### WHAT TO DO
Both the line containing "- 🛠️ **Monitoring-as-code**" and the line containing "- Reviewing incident" belong to the span. Output exactly that span from the listing below, and nothing outside it.

### SOURCE DATA
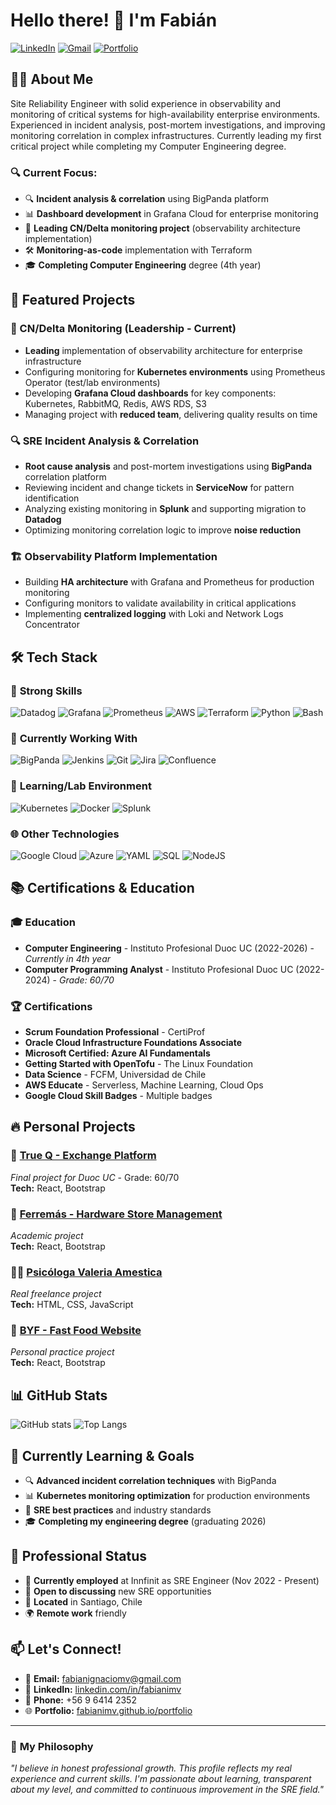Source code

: # Hello there! 👋 I'm Fabián

[![LinkedIn](https://img.shields.io/badge/LinkedIn-0077B5?style=for-the-badge&logo=linkedin&logoColor=white)](https://linkedin.com/in/fabianimv)
[![Gmail](https://img.shields.io/badge/Gmail-D14836?style=for-the-badge&logo=gmail&logoColor=white)](mailto:fabianignaciomv@gmail.com)
[![Portfolio](https://img.shields.io/badge/Portfolio-7C3AED?style=for-the-badge&logo=web&logoColor=white)](https://fabianimv.github.io/portfolio)

## 👨‍💻 About Me

Site Reliability Engineer with solid experience in observability and monitoring of critical systems for high-availability enterprise environments. Experienced in incident analysis, post-mortem investigations, and improving monitoring correlation in complex infrastructures. Currently leading my first critical project while completing my Computer Engineering degree.

### 🔍 Current Focus:
- 🔍 **Incident analysis & correlation** using BigPanda platform
- 📊 **Dashboard development** in Grafana Cloud for enterprise monitoring
- 🎯 **Leading CN/Delta monitoring project** (observability architecture implementation)
- 🛠️ **Monitoring-as-code** implementation with Terraform
- 🎓 **Completing Computer Engineering** degree (4th year)

## 🚀 Featured Projects

### 🔴 CN/Delta Monitoring (Leadership - Current)
- **Leading** implementation of observability architecture for enterprise infrastructure
- Configuring monitoring for **Kubernetes environments** using Prometheus Operator (test/lab environments)
- Developing **Grafana Cloud dashboards** for key components: Kubernetes, RabbitMQ, Redis, AWS RDS, S3
- Managing project with **reduced team**, delivering quality results on time

### 🔍 SRE Incident Analysis & Correlation
- **Root cause analysis** and post-mortem investigations using **BigPanda** correlation platform
- Reviewing incident and change tickets in **ServiceNow** for pattern identification
- Analyzing existing monitoring in **Splunk** and supporting migration to **Datadog**
- Optimizing monitoring correlation logic to improve **noise reduction**

### 🏗️ Observability Platform Implementation
- Building **HA architecture** with Grafana and Prometheus for production monitoring
- Configuring monitors to validate availability in critical applications
- Implementing **centralized logging** with Loki and Network Logs Concentrator

## 🛠️ Tech Stack

### 🎯 **Strong Skills**
![Datadog](https://img.shields.io/badge/Datadog-632CA6?style=for-the-badge&logo=datadog&logoColor=white)
![Grafana](https://img.shields.io/badge/Grafana-F46800?style=for-the-badge&logo=grafana&logoColor=white)
![Prometheus](https://img.shields.io/badge/Prometheus-E6522C?style=for-the-badge&logo=prometheus&logoColor=white)
![AWS](https://img.shields.io/badge/AWS-232F3E?style=for-the-badge&logo=amazon-aws&logoColor=white)
![Terraform](https://img.shields.io/badge/Terraform-7B42BC?style=for-the-badge&logo=terraform&logoColor=white)
![Python](https://img.shields.io/badge/Python-3776AB?style=for-the-badge&logo=python&logoColor=white)
![Bash](https://img.shields.io/badge/Bash-4EAA25?style=for-the-badge&logo=gnu-bash&logoColor=white)

### 🔄 **Currently Working With**
![BigPanda](https://img.shields.io/badge/BigPanda-0074D9?style=for-the-badge&logo=data:image/svg+xml;base64,&logoColor=white)
![Jenkins](https://img.shields.io/badge/Jenkins-D24939?style=for-the-badge&logo=jenkins&logoColor=white)
![Git](https://img.shields.io/badge/Git-F05032?style=for-the-badge&logo=git&logoColor=white)
![Jira](https://img.shields.io/badge/Jira-0052CC?style=for-the-badge&logo=jira&logoColor=white)
![Confluence](https://img.shields.io/badge/Confluence-172B4D?style=for-the-badge&logo=confluence&logoColor=white)

### 🧪 **Learning/Lab Environment**
![Kubernetes](https://img.shields.io/badge/Kubernetes-326CE5?style=for-the-badge&logo=kubernetes&logoColor=white)
![Docker](https://img.shields.io/badge/Docker-2496ED?style=for-the-badge&logo=docker&logoColor=white)
![Splunk](https://img.shields.io/badge/Splunk-000000?style=for-the-badge&logo=splunk&logoColor=white)

### 🌐 **Other Technologies**
![Google Cloud](https://img.shields.io/badge/Google_Cloud-4285F4?style=for-the-badge&logo=google-cloud&logoColor=white)
![Azure](https://img.shields.io/badge/Azure-0078D4?style=for-the-badge&logo=microsoftazure&logoColor=white)
![YAML](https://img.shields.io/badge/YAML-CB171E?style=for-the-badge&logo=yaml&logoColor=white)
![SQL](https://img.shields.io/badge/SQL-4479A1?style=for-the-badge&logo=postgresql&logoColor=white)
![NodeJS](https://img.shields.io/badge/Node.js-339933?style=for-the-badge&logo=nodedotjs&logoColor=white)

## 📚 Certifications & Education

### 🎓 **Education**
- **Computer Engineering** - Instituto Profesional Duoc UC (2022-2026) - *Currently in 4th year*
- **Computer Programming Analyst** - Instituto Profesional Duoc UC (2022-2024) - *Grade: 60/70*

### 🏆 **Certifications**
- **Scrum Foundation Professional** - CertiProf
- **Oracle Cloud Infrastructure Foundations Associate**
- **Microsoft Certified: Azure AI Fundamentals**
- **Getting Started with OpenTofu** - The Linux Foundation
- **Data Science** - FCFM, Universidad de Chile
- **AWS Educate** - Serverless, Machine Learning, Cloud Ops
- **Google Cloud Skill Badges** - Multiple badges

## 🔥 Personal Projects

### 📱 [True Q - Exchange Platform](https://trueq-vercel.vercel.app/)
*Final project for Duoc UC* - Grade: 60/70  
**Tech:** React, Bootstrap

### 🏪 [Ferremás - Hardware Store Management](https://ferremas.vercel.app/)
*Academic project*  
**Tech:** React, Bootstrap

### 👩‍⚕️ [Psicóloga Valeria Amestica](https://psivaleriamestica.com/)
*Real freelance project*  
**Tech:** HTML, CSS, JavaScript

### 🍔 [BYF - Fast Food Website](https://byf.vercel.app/)
*Personal practice project*  
**Tech:** React, Bootstrap

## 📊 GitHub Stats

![GitHub stats](https://github-readme-stats.vercel.app/api?username=fabianimv&show_icons=true&theme=radical&include_all_commits=true)
![Top Langs](https://github-readme-stats.vercel.app/api/top-langs/?username=fabianimv&layout=compact&theme=radical)

## 🌱 Currently Learning & Goals

- 🔍 **Advanced incident correlation techniques** with BigPanda
- 📊 **Kubernetes monitoring optimization** for production environments
- 🎯 **SRE best practices** and industry standards
- 🎓 **Completing my engineering degree** (graduating 2026)

## 💼 Professional Status

- 🏢 **Currently employed** at Innfinit as SRE Engineer (Nov 2022 - Present)
- 🎯 **Open to discussing** new SRE opportunities
- 📍 **Located** in Santiago, Chile
- 🌍 **Remote work** friendly

## 📫 Let's Connect!

- 📧 **Email:** fabianignaciomv@gmail.com
- 🔗 **LinkedIn:** [linkedin.com/in/fabianimv](https://linkedin.com/in/fabianimv)
- 📱 **Phone:** +56 9 6414 2352
- 🌐 **Portfolio:** [fabianimv.github.io/portfolio](https://fabianimv.github.io/portfolio)

---

### 🎯 **My Philosophy**
*"I believe in honest professional growth. This profile reflects my real experience and current skills. I'm passionate about learning, transparent about my level, and committed to continuous improvement in the SRE field."*

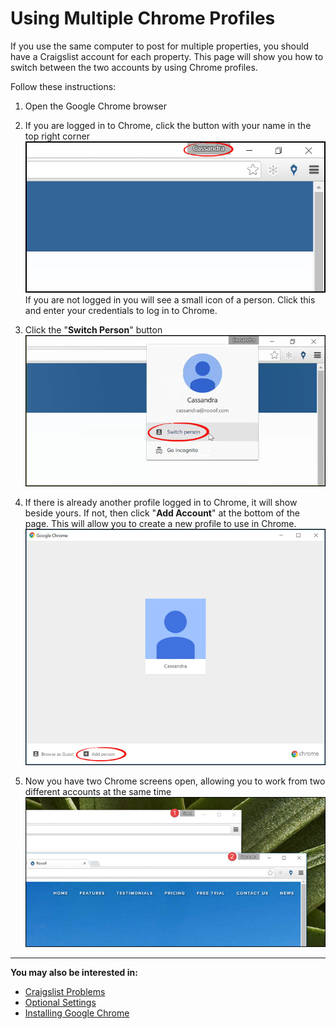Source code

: # Using Multiple Chrome Profiles

If you use the same computer to post for multiple properties, you should have a Craigslist account for each property. This page will show you how to switch between the two accounts by using Chrome profiles.

Follow these instructions:
1. Open the Google Chrome browser
2. If you are logged in to Chrome, click the button with your name in the top right corner
![](chrome10.jpg)<br>
If you are not logged in you will see a small icon of a person. Click this and enter your credentials to log in to Chrome.

3. Click the "**Switch Person**" button
![](chrome11.jpg)<br>

4. If there is already another profile logged in to Chrome, it will show beside yours. If not, then click "**Add Account**" at the bottom of the page. This will allow you to create a new profile to use in Chrome.
![](chrome12.jpg)<br>

5. Now you have two Chrome screens open, allowing you to work from two different accounts at the same time
![](chrome13.jpg)

---

**You may also be interested in:**
- [Craigslist Problems](http://docs.rooof.com/craigslist_problems.html)
- [Optional Settings](http://docs.rooof.com/rooof_optional_settings.html)
- [Installing Google Chrome](http://docs.rooof.com/installing_google_chrome.html)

### RESULT OF THIS EXERCISE
- 🛠️ **Monitoring-as-code** implementation with Terraform
- 🎓 **Completing Computer Engineering** degree (4th year)

## 🚀 Featured Projects

### 🔴 CN/Delta Monitoring (Leadership - Current)
- **Leading** implementation of observability architecture for enterprise infrastructure
- Configuring monitoring for **Kubernetes environments** using Prometheus Operator (test/lab environments)
- Developing **Grafana Cloud dashboards** for key components: Kubernetes, RabbitMQ, Redis, AWS RDS, S3
- Managing project with **reduced team**, delivering quality results on time

### 🔍 SRE Incident Analysis & Correlation
- **Root cause analysis** and post-mortem investigations using **BigPanda** correlation platform
- Reviewing incident and change tickets in **ServiceNow** for pattern identification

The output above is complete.